Mardi
1er février 2005
Musique
: Internet mon avenir
Ce n’est pas une grande surprise
: le sujet chaud de la nouvelle année
est celui de la musique en ligne. De là
à imaginer que le Midem 2005 ne soit consacré
qu’à ce sujet… Car cette manifestation
annuelle a dors et déjà donné le
"La".
La
grand-messe internationale des professionnels
de la musique s’est déroulée
du 23 au 27 janvier 2005 à Cannes. A cette occasion
l’IFPI exultait
littéralement, promettant la poursuite de la
répression sur le téléchargement
illégale, et prédisant un avenir radieux
pour les solutions légales.
Pourtant
les ventes de musique téléchargée
n’ont représenté que 0,9 % du chiffre
d’affaires mondial de ce secteur. Rappelons
également que la chute des ventes de singles
enregistrée en 2004 fut de 21,4 % en volume et
de 31,6 % en valeur !
De
plus, lorsqu’on sait qu’Apple, le leader
en la matière, fait tout son bénéfice
avec l’iPod et certainement pas avec iTunes…
On imagine mal les maisons de disques et les
distributeurs se relever avec le modèle actuel
de la vente de musique en ligne. En effet,
avec le "prix magique" de 0,99 euro imposé
par Apple, les plates-formes de musique en ligne françaises
ne réalisent qu'une marge brute de 0,01 €
par titre de musique vendu.
L’autre
difficulté que rencontre ce modèle économique,
est celui des catalogues des plateformes légales
qui semblent bien trop limités.
La
campagne de publicité précédent
le Midem était très significative à
cet égard : "Téléchargez
nous légalement"... alors que Zazie,
qui s’affichait en 4 par 3 sur cette même
publicité, ne voyait pas son dernier album, "Rodéo",
apparaître dans les catalogues de téléchargement
légaux. Cela pose un véritable soucis
en terme de crédibilité.
En
prenant un peu de distance, l’acharnement
actuel avec lequel l’industrie du disque veut
prendre possession de la technologie Peer to Peer fait
tout de même rêver. Lorsqu’on
se souvient qu’en 2000, alors que les ventes de
disques avaient atteint un niveau historique, les acteurs
de ce secteur regardaient avec dédain Internet.
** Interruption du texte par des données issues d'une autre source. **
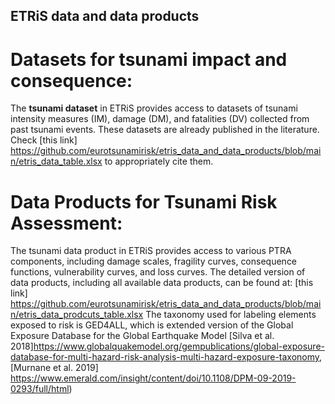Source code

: ## ETRiS data and data products

# Datasets for tsunami impact and consequence:
The **tsunami dataset** in ETRiS provides access to datasets of tsunami intensity measures (IM), damage (DM), and fatalities (DV) collected from past tsunami events. These datasets are already published in the literature.
Check [this link] https://github.com/eurotsunamirisk/etris_data_and_data_products/blob/main/etris_data_table.xlsx to appropriately cite them.

# Data Products for Tsunami Risk Assessment:
The tsunami data product in ETRiS provides access to various PTRA components, including damage scales, fragility curves, consequence functions, vulnerability curves, and loss curves. The detailed version of data products, including all available data products, can be found at: [this link] https://github.com/eurotsunamirisk/etris_data_and_data_products/blob/main/etris_data_prodcuts_table.xlsx 
The taxonomy used for labeling elements exposed to risk is GED4ALL, which is extended version of the Global Exposure Database for the Global Earthquake Model [Silva et al. 2018]https://www.globalquakemodel.org/gempublications/global-exposure-database-for-multi-hazard-risk-analysis-multi-hazard-exposure-taxonomy, [Murnane et al. 2019] https://www.emerald.com/insight/content/doi/10.1108/DPM-09-2019-0293/full/html) 
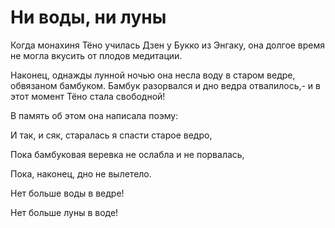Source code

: # Ни воды, ни луны

Когда монахиня Тёно училась Дзен у Букко из Энгаку, она долгое время не могла вкусить от плодов медитации.

Наконец, однажды лунной ночью она несла воду в старом ведре, обвязаном бамбуком. Бамбук разорвался и дно ведра отвалилось,- и в этот момент Тёно стала свободной!

В память об этом она написала поэму:

И так, и сяк, старалась я спасти старое ведро,

Пока бамбуковая веревка не ослабла и не порвалась,

Пока, наконец, дно не вылетело.

Нет больше воды в ведре!

Нет больше луны в воде!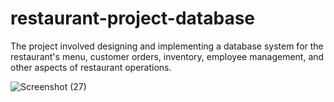 # restaurant-project-database
 The project involved designing and implementing a database system for the restaurant's menu, customer orders, inventory, employee management, and other aspects of restaurant operations.
 
![Screenshot (27)](https://github.com/yuossefghareb/restaurant-project-database/assets/89851285/1c7a9b53-fc54-425c-a6f5-7f1dda9baed6)
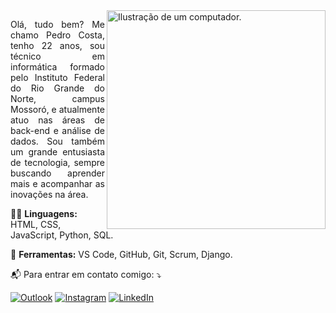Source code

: <img src="https://raw.githubusercontent.com/MicaelliMedeiros/micaellimedeiros/master/image/computer-illustration.png" alt="Ilustração de um computador." min-width="350px" max-width="350px" width="350px" align="right">

<p align="justify"> 
    Olá, tudo bem? Me chamo Pedro Costa, tenho 22 anos, sou técnico em informática formado pelo Instituto Federal do Rio Grande do Norte, campus Mossoró, e atualmente atuo nas áreas de back-end e análise de dados. Sou também um grande entusiasta de tecnologia, sempre buscando aprender mais e acompanhar as inovações na área.
</p>

<p align="left">
    🧑‍💻 <b>Linguagens:</b> HTML, CSS, JavaScript, Python, SQL.
</p>

<p align="left">
    💼 <b>Ferramentas:</b> VS Code, GitHub, Git, Scrum, Django.
</p>

<p align="left">
    📬 Para entrar em contato comigo: ⤵️
</p>

<p align="left">
    <a href="mailto:pedrohdcosta@outlook.com" title="Outlook">
    <img src="https://img.shields.io/badge/-Outlook-0078D4?style=flat-square&labelColor=0078D4&logo=mail.ru&logoColor=white" alt="Outlook"/></a>
    <a href="https://www.instagram.com/_pedrocsta/" title="Instagram">
    <img src="https://img.shields.io/badge/-Instagram-E4405F?style=flat-square&labelColor=E4405F&logo=instagram&logoColor=white" alt="Instagram"/></a>
    <a href="https://www.linkedin.com/in/devpedrocsta/" title="LinkedIn">
    <img src="https://img.shields.io/badge/-Linkedin-0A66C2?style=flat-square&logo=Linkedin&logoColor=white" alt="LinkedIn"/></a>
</p>
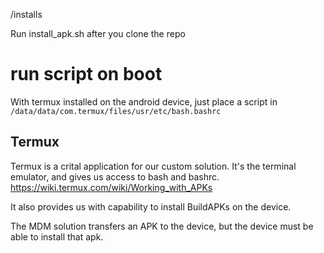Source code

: /installs

Run install_apk.sh after you clone the repo 

# run script on boot
With termux installed on the android device, just place a script in 
`/data/data/com.termux/files/usr/etc/bash.bashrc`

## Termux
Termux is a crital application for our custom solution. 
It's the terminal emulator, and gives us access to bash and bashrc. 
https://wiki.termux.com/wiki/Working_with_APKs

It also provides us with capability to install BuildAPKs on the device. 

The MDM solution transfers an APK to the device, but the device must be able to install that apk. 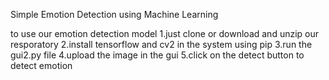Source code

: Simple Emotion Detection using Machine Learning

to use our emotion detection model 
1.just clone or download and unzip our resporatory
2.install tensorflow and cv2 in the system using pip 
3.run the gui2.py file 
4.upload the image in the gui 
5.click on the detect button to detect emotion

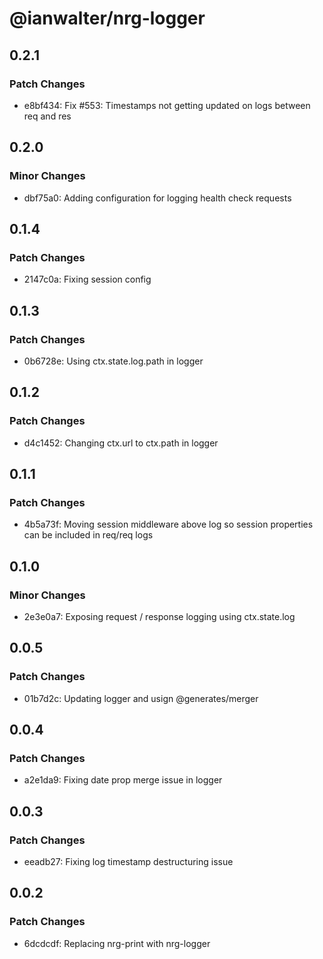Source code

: # @ianwalter/nrg-logger

## 0.2.1

### Patch Changes

- e8bf434: Fix #553: Timestamps not getting updated on logs between req and res

## 0.2.0

### Minor Changes

- dbf75a0: Adding configuration for logging health check requests

## 0.1.4

### Patch Changes

- 2147c0a: Fixing session config

## 0.1.3

### Patch Changes

- 0b6728e: Using ctx.state.log.path in logger

## 0.1.2

### Patch Changes

- d4c1452: Changing ctx.url to ctx.path in logger

## 0.1.1

### Patch Changes

- 4b5a73f: Moving session middleware above log so session properties can be included in req/req logs

## 0.1.0

### Minor Changes

- 2e3e0a7: Exposing request / response logging using ctx.state.log

## 0.0.5

### Patch Changes

- 01b7d2c: Updating logger and usign @generates/merger

## 0.0.4

### Patch Changes

- a2e1da9: Fixing date prop merge issue in logger

## 0.0.3

### Patch Changes

- eeadb27: Fixing log timestamp destructuring issue

## 0.0.2

### Patch Changes

- 6dcdcdf: Replacing nrg-print with nrg-logger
Le plus fou c’est de voir aujourd’hui le
Logo de Napster s’afficher dans
tous le Midem (sacs, panneau géant…), quand
on sait comment il était traité à
sa naissance…
Qui
aurait prédit ce retournement de situation cinq
années auparavant, avec la place primordiale
que prend Internet au centre de l’industrie musicale
mondiale. Cette dernière part d’ailleurs
du Midem avec un sourire en coin. Car si elle n’arrive
pas à endiguer le téléchargement
illégal, elle empoche d’ors et déjà
des millions avec le téléchargement légal.
En
effet, l’une des grandes annonces de ce Midem
est les formidables bénéfices
provenant du marché de la sonnerie mobile.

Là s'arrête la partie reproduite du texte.